[Opening INFORMATION SUPPLIED section]
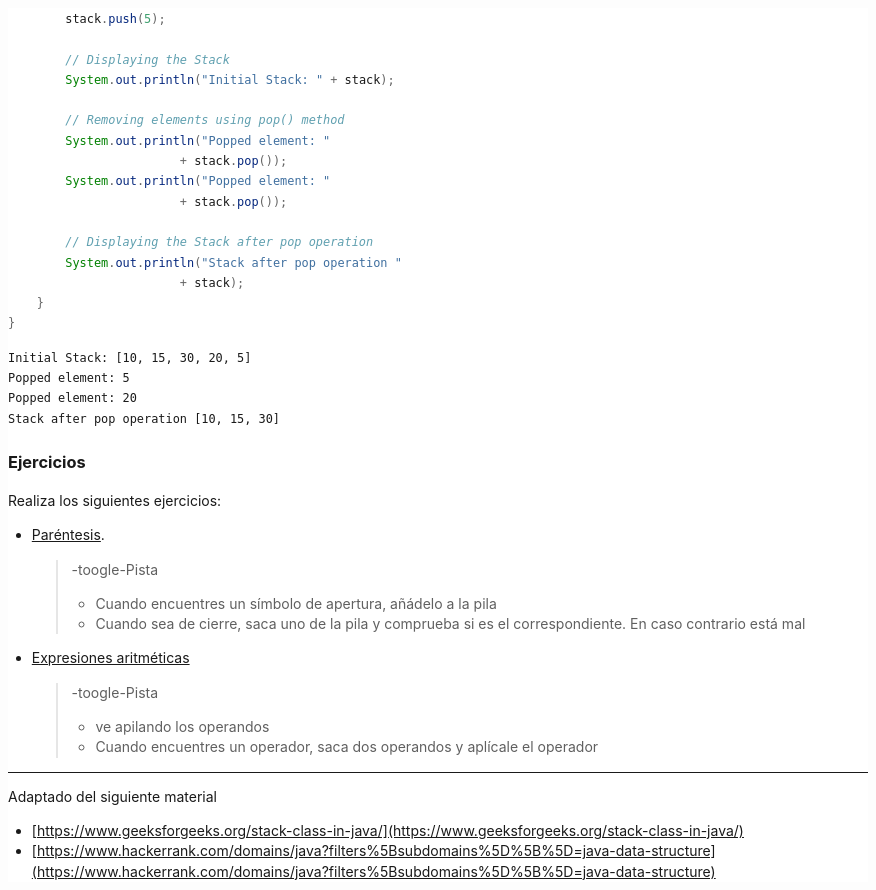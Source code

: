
 ```java
		stack.push(5);
	
		// Displaying the Stack
		System.out.println("Initial Stack: " + stack);
	
		// Removing elements using pop() method
		System.out.println("Popped element: "
						+ stack.pop());
		System.out.println("Popped element: "
						+ stack.pop());
	
		// Displaying the Stack after pop operation
		System.out.println("Stack after pop operation "
						+ stack);
	}
}
```

```
Initial Stack: [10, 15, 30, 20, 5]
Popped element: 5
Popped element: 20
Stack after pop operation [10, 15, 30]
```

### Ejercicios

Realiza los siguientes ejercicios:

* [Paréntesis](https://victorponz.github.io/programacion-java/ejercicios-ampliacion#14-par%C3%A9ntesis). 

  > -toogle-Pista
  >
  > * Cuando encuentres un símbolo de apertura, añádelo a la pila
  > * Cuando sea de cierre, saca uno de la pila y comprueba si es el correspondiente. En caso contrario está mal

* [Expresiones aritméticas](https://victorponz.github.io/programacion-java/ejercicios-ampliacion#16-expresiones-aritm%C3%A9ticas)

  > -toogle-Pista
  >
  > * ve apilando los operandos
  > * Cuando encuentres un operador, saca dos operandos y aplícale el operador

-----
Adaptado del siguiente material

* [https://www.geeksforgeeks.org/stack-class-in-java/](https://www.geeksforgeeks.org/stack-class-in-java/)
* [https://www.hackerrank.com/domains/java?filters%5Bsubdomains%5D%5B%5D=java-data-structure](https://www.hackerrank.com/domains/java?filters%5Bsubdomains%5D%5B%5D=java-data-structure)



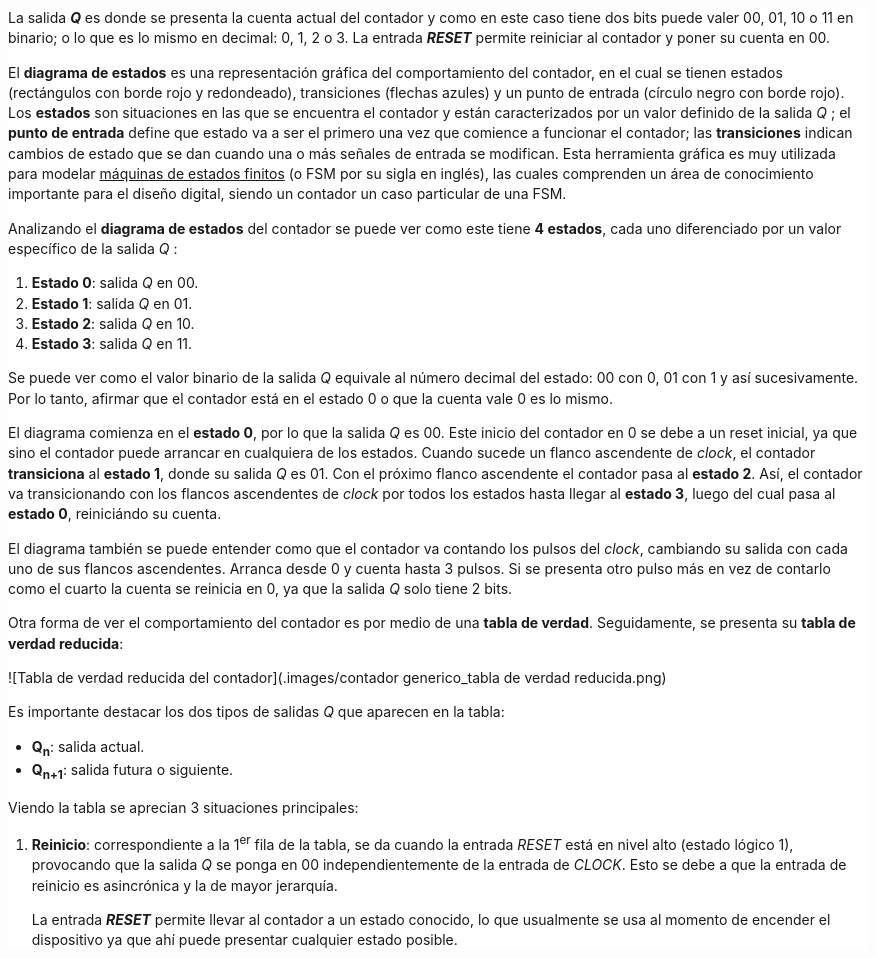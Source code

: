 La salida ***Q*** es donde se presenta la cuenta actual del contador y como en este caso tiene dos bits puede valer 00, 01, 10 o 11 en binario; o lo que es lo mismo en decimal: 0, 1, 2 o 3. La entrada ***RESET*** permite reiniciar al contador y poner su cuenta en 00.

El **diagrama de estados** es una representación gráfica del comportamiento del contador, en el cual se tienen estados (rectángulos con borde rojo y redondeado), transiciones (flechas azules) y un punto de entrada (círculo negro con borde rojo). Los **estados** son situaciones en las que se encuentra el contador y están caracterizados por un valor definido de la salida *Q* ; el **punto de entrada** define que estado va a ser el primero una vez que comience a funcionar el contador; las **transiciones** indican cambios de estado que se dan cuando una o más señales de entrada se modifican. Esta herramienta gráfica es muy utilizada para modelar [máquinas de estados finitos](https://gitlab.com/RamadrianG/wiki---fpga-para-todos/-/wikis/FSM) (o FSM por su sigla en inglés), las cuales comprenden un área de conocimiento importante para el diseño digital, siendo un contador un caso particular de una FSM.

Analizando el **diagrama de estados** del contador se puede ver como este tiene **4 estados**, cada uno diferenciado por un valor específico de la salida *Q* :
1. **Estado 0**: salida *Q* en 00.
2. **Estado 1**: salida *Q* en 01.
3. **Estado 2**: salida *Q* en 10.
4. **Estado 3**: salida *Q* en 11.

Se puede ver como el valor binario de la salida *Q* equivale al número decimal del estado: 00 con 0, 01 con 1 y así sucesivamente. Por lo tanto, afirmar que el contador está en el estado 0 o que la cuenta vale 0 es lo mismo.

El diagrama comienza en el **estado 0**, por lo que la salida *Q* es 00. Este inicio del contador en 0 se debe a un reset inicial, ya que sino el contador puede arrancar en cualquiera de los estados. Cuando sucede un flanco ascendente de *clock*, el contador **transiciona** al **estado 1**, donde su salida *Q* es 01. Con el próximo flanco ascendente el contador pasa al **estado 2**. Así, el contador va transicionando con los flancos ascendentes de *clock* por todos los estados hasta llegar al **estado 3**, luego del cual pasa al **estado 0**, reiniciándo su cuenta. 

El diagrama también se puede entender como que el contador va contando los pulsos del *clock*, cambiando su salida con cada uno de sus flancos ascendentes. Arranca desde 0 y cuenta hasta 3 pulsos. Si se presenta otro pulso más en vez de contarlo como el cuarto la cuenta se reinicia en 0, ya que la salida *Q* solo tiene 2 bits.

Otra forma de ver el comportamiento del contador es por medio de una **tabla de verdad**. Seguidamente, se presenta su **tabla de verdad reducida**:

![Tabla de verdad reducida del contador](.images/contador generico_tabla de verdad reducida.png)

Es importante destacar los dos tipos de salidas *Q* que aparecen en la tabla:
- **Q<sub>n</sub>**: salida actual.
- **Q<sub>n+1</sub>**: salida futura o siguiente.

Viendo la tabla se aprecian 3 situaciones principales:
1. **Reinicio**: correspondiente a la 1<sup>er</sup> fila de la tabla, se da cuando la entrada *RESET* está en nivel alto (estado lógico 1), provocando que la salida *Q* se ponga en 00 independientemente de la entrada de *CLOCK*. Esto se debe a que la entrada de reinicio es asincrónica y la de mayor jerarquía.

   La entrada ***RESET*** permite llevar al contador a un estado conocido, lo que usualmente se usa al momento de encender el dispositivo ya que ahí puede presentar cualquier estado posible.
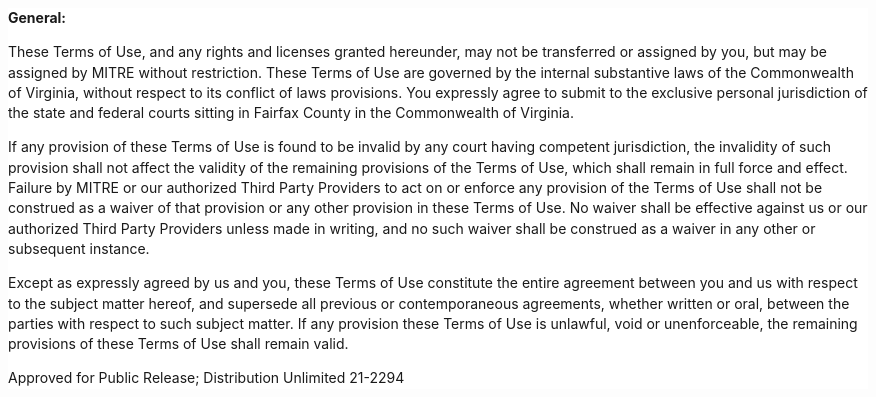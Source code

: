 **General:**

These Terms of Use, and any rights and licenses granted hereunder, may not be transferred or assigned by you, but may be
assigned by MITRE without restriction. These Terms of Use are governed by the internal substantive laws of the
Commonwealth of Virginia, without respect to its conflict of laws provisions. You expressly agree to submit to the
exclusive personal jurisdiction of the state and federal courts sitting in Fairfax County in the Commonwealth of
Virginia.

If any provision of these Terms of Use is found to be invalid by any court having competent jurisdiction, the invalidity
of such provision shall not affect the validity of the remaining provisions of the Terms of Use, which shall remain in
full force and effect. Failure by MITRE or our authorized Third Party Providers to act on or enforce any provision of
the Terms of Use shall not be construed as a waiver of that provision or any other provision in these Terms of Use. No
waiver shall be effective against us or our authorized Third Party Providers unless made in writing, and no such waiver
shall be construed as a waiver in any other or subsequent instance.

Except as expressly agreed by us and you, these Terms of Use constitute the entire agreement between you and us with
respect to the subject matter hereof, and supersede all previous or contemporaneous agreements, whether written or oral,
between the parties with respect to such subject matter. If any provision these Terms of Use is unlawful, void or
unenforceable, the remaining provisions of these Terms of Use shall remain valid.

Approved for Public Release; Distribution Unlimited 21-2294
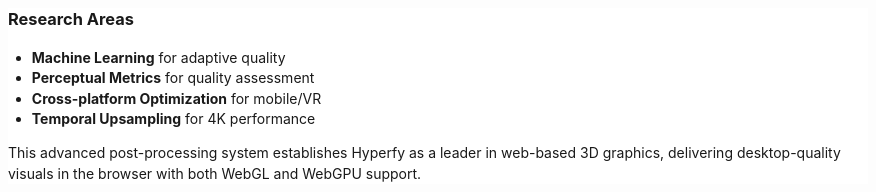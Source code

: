 ### Research Areas
- **Machine Learning** for adaptive quality
- **Perceptual Metrics** for quality assessment
- **Cross-platform Optimization** for mobile/VR
- **Temporal Upsampling** for 4K performance

This advanced post-processing system establishes Hyperfy as a leader in web-based 3D graphics, delivering desktop-quality visuals in the browser with both WebGL and WebGPU support. 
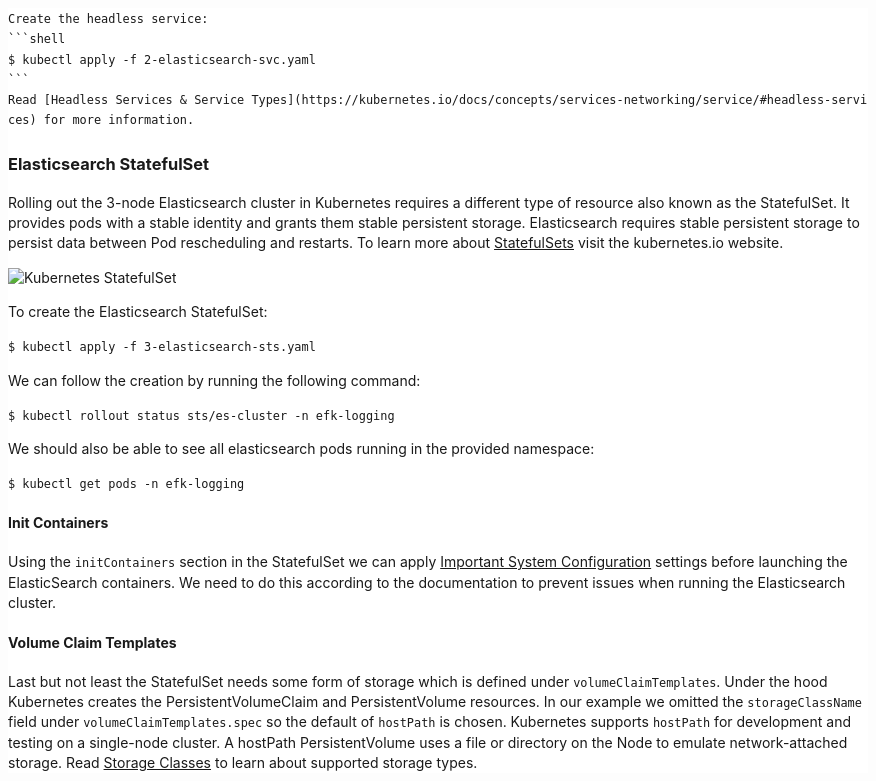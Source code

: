     Create the headless service:
    ```shell
    $ kubectl apply -f 2-elasticsearch-svc.yaml
    ```
    Read [Headless Services & Service Types](https://kubernetes.io/docs/concepts/services-networking/service/#headless-services) for more information.


### Elasticsearch StatefulSet
Rolling out the 3-node Elasticsearch cluster in Kubernetes requires a different type of resource also known as the
StatefulSet. It provides pods with a stable identity and grants them stable persistent storage. Elasticsearch requires 
stable persistent storage to persist data between Pod rescheduling and restarts. To learn more about 
[StatefulSets](https://kubernetes.io/docs/concepts/workloads/controllers/statefulset/) visit the kubernetes.io website.

![Kubernetes StatefulSet](images/kubernetes-statefulset.png)

To create the Elasticsearch StatefulSet:
```shell
$ kubectl apply -f 3-elasticsearch-sts.yaml
```
We can follow the creation by running the following command: 
```shell
$ kubectl rollout status sts/es-cluster -n efk-logging
```
We should also be able to see all elasticsearch pods running in the provided namespace:
```shell
$ kubectl get pods -n efk-logging
```

#### Init Containers 
Using the `initContainers` section in the StatefulSet we can apply 
[Important System Configuration](https://www.elastic.co/guide/en/elasticsearch/reference/current/system-config.html) 
settings before launching the ElasticSearch containers. We need to do this according to the documentation to prevent issues
when running the Elasticsearch cluster.

#### Volume Claim Templates
Last but not least the StatefulSet needs some form of storage which is defined under `volumeClaimTemplates`. Under the hood
Kubernetes creates the PersistentVolumeClaim and PersistentVolume resources. In our example we omitted the `storageClassName`
field under `volumeClaimTemplates.spec` so the default of `hostPath` is chosen. Kubernetes supports `hostPath` for 
development and testing on a single-node cluster. A hostPath PersistentVolume uses a file or directory on the Node to 
emulate network-attached storage. Read [Storage Classes](https://kubernetes.io/docs/concepts/storage/storage-classes/) 
to learn about supported storage types.

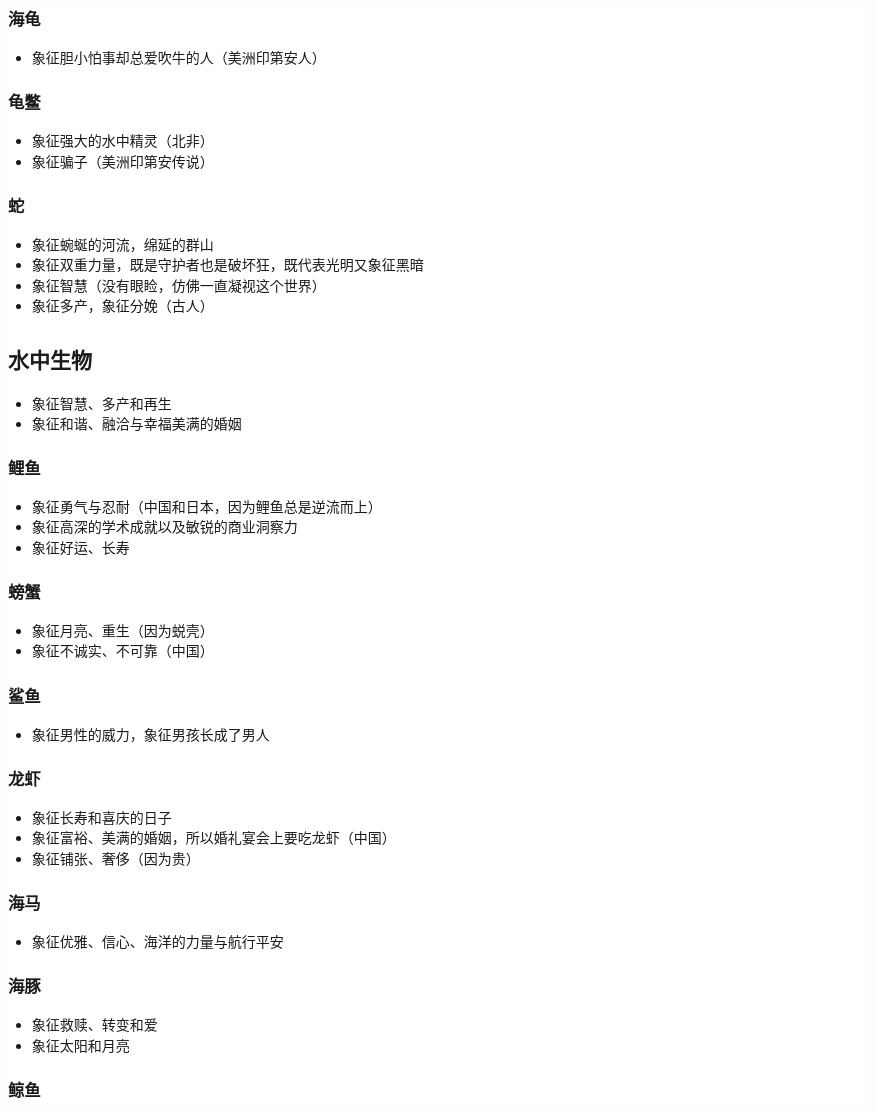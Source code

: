 ### 海龟

- 象征胆小怕事却总爱吹牛的人（美洲印第安人）

### 龟鳖

- 象征强大的水中精灵（北非）
- 象征骗子（美洲印第安传说）

### 蛇

- 象征蜿蜒的河流，绵延的群山
- 象征双重力量，既是守护者也是破坏狂，既代表光明又象征黑暗
- 象征智慧（没有眼睑，仿佛一直凝视这个世界）
- 象征多产，象征分娩（古人）

## 水中生物

- 象征智慧、多产和再生
- 象征和谐、融洽与幸福美满的婚姻

### 鲤鱼

- 象征勇气与忍耐（中国和日本，因为鲤鱼总是逆流而上）
- 象征高深的学术成就以及敏锐的商业洞察力
- 象征好运、长寿

### 螃蟹

- 象征月亮、重生（因为蜕壳）
- 象征不诚实、不可靠（中国）

### 鲨鱼

- 象征男性的威力，象征男孩长成了男人

### 龙虾

- 象征长寿和喜庆的日子
- 象征富裕、美满的婚姻，所以婚礼宴会上要吃龙虾（中国）
- 象征铺张、奢侈（因为贵）

### 海马

- 象征优雅、信心、海洋的力量与航行平安

### 海豚

- 象征救赎、转变和爱
- 象征太阳和月亮

### 鲸鱼
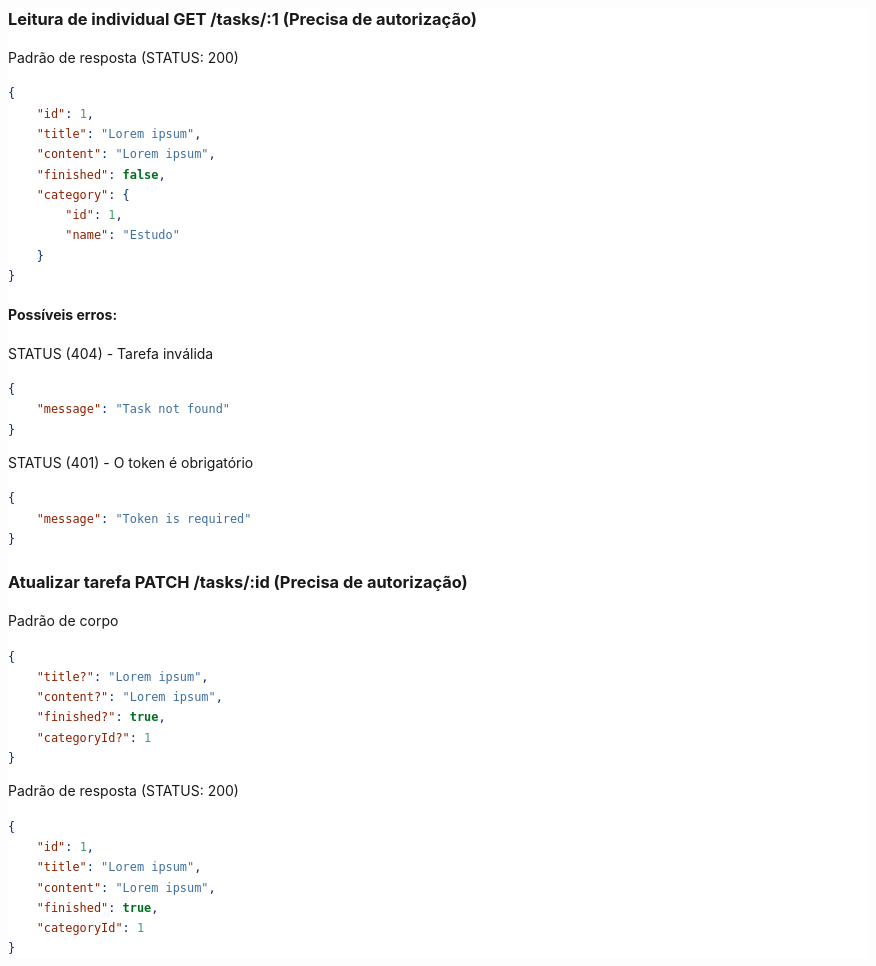 ### Leitura de individual GET /tasks/:1 (Precisa de autorização)

Padrão de resposta (STATUS: 200)

```json
{
	"id": 1,
	"title": "Lorem ipsum",
	"content": "Lorem ipsum",
	"finished": false,
	"category": {
		"id": 1,
		"name": "Estudo"
	}
}
```

#### Possíveis erros:

STATUS (404) - Tarefa inválida

```json
{
	"message": "Task not found"
}
```

STATUS (401) - O token é obrigatório

```json
{
	"message": "Token is required"
}
```

### Atualizar tarefa PATCH /tasks/:id (Precisa de autorização)

Padrão de corpo

```json
{
	"title?": "Lorem ipsum",
	"content?": "Lorem ipsum",
	"finished?": true,
	"categoryId?": 1
}
```

Padrão de resposta (STATUS: 200)

```json
{
	"id": 1,
	"title": "Lorem ipsum",
	"content": "Lorem ipsum",
	"finished": true,
	"categoryId": 1
}
```
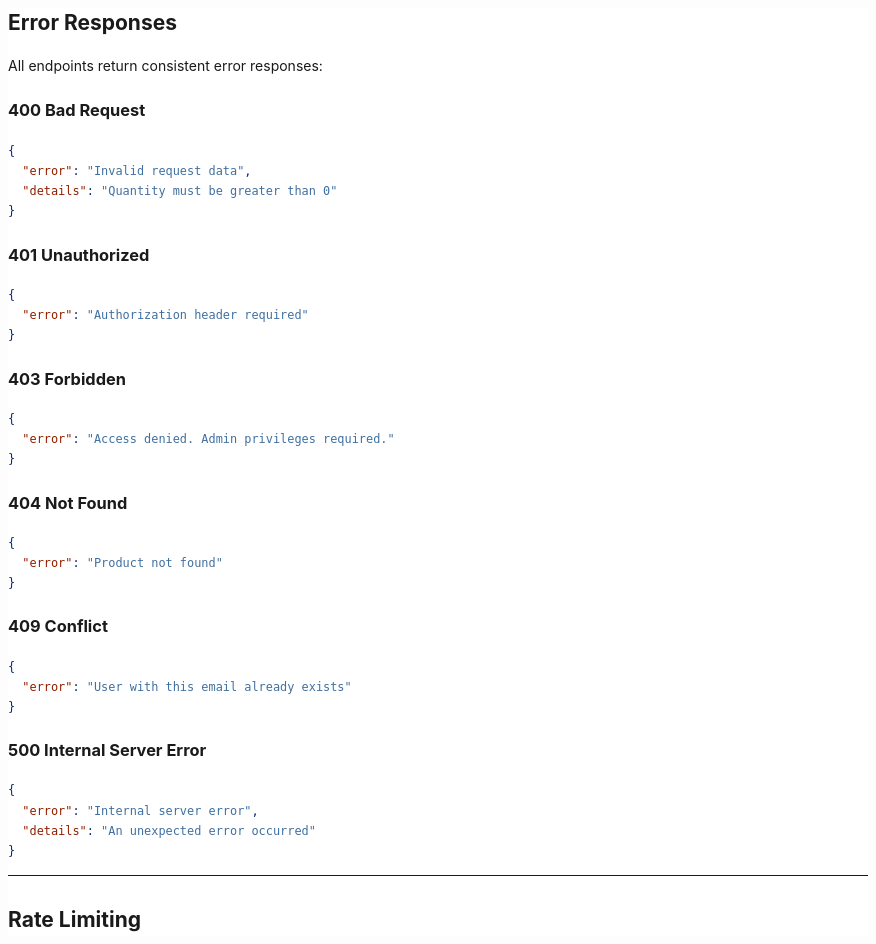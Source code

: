 
## Error Responses

All endpoints return consistent error responses:

### 400 Bad Request
```json
{
  "error": "Invalid request data",
  "details": "Quantity must be greater than 0"
}
```

### 401 Unauthorized
```json
{
  "error": "Authorization header required"
}
```

### 403 Forbidden
```json
{
  "error": "Access denied. Admin privileges required."
}
```

### 404 Not Found
```json
{
  "error": "Product not found"
}
```

### 409 Conflict
```json
{
  "error": "User with this email already exists"
}
```

### 500 Internal Server Error
```json
{
  "error": "Internal server error",
  "details": "An unexpected error occurred"
}
```

---

## Rate Limiting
[Closing INFORMATION SUPPLIED section]
TASK INSTRUCTIONS —
Search the listing for "yaml" and copy each line holding it.

TASK ANSWER —
    $ kubectl apply -f 2-elasticsearch-svc.yaml
$ kubectl apply -f 3-elasticsearch-sts.yaml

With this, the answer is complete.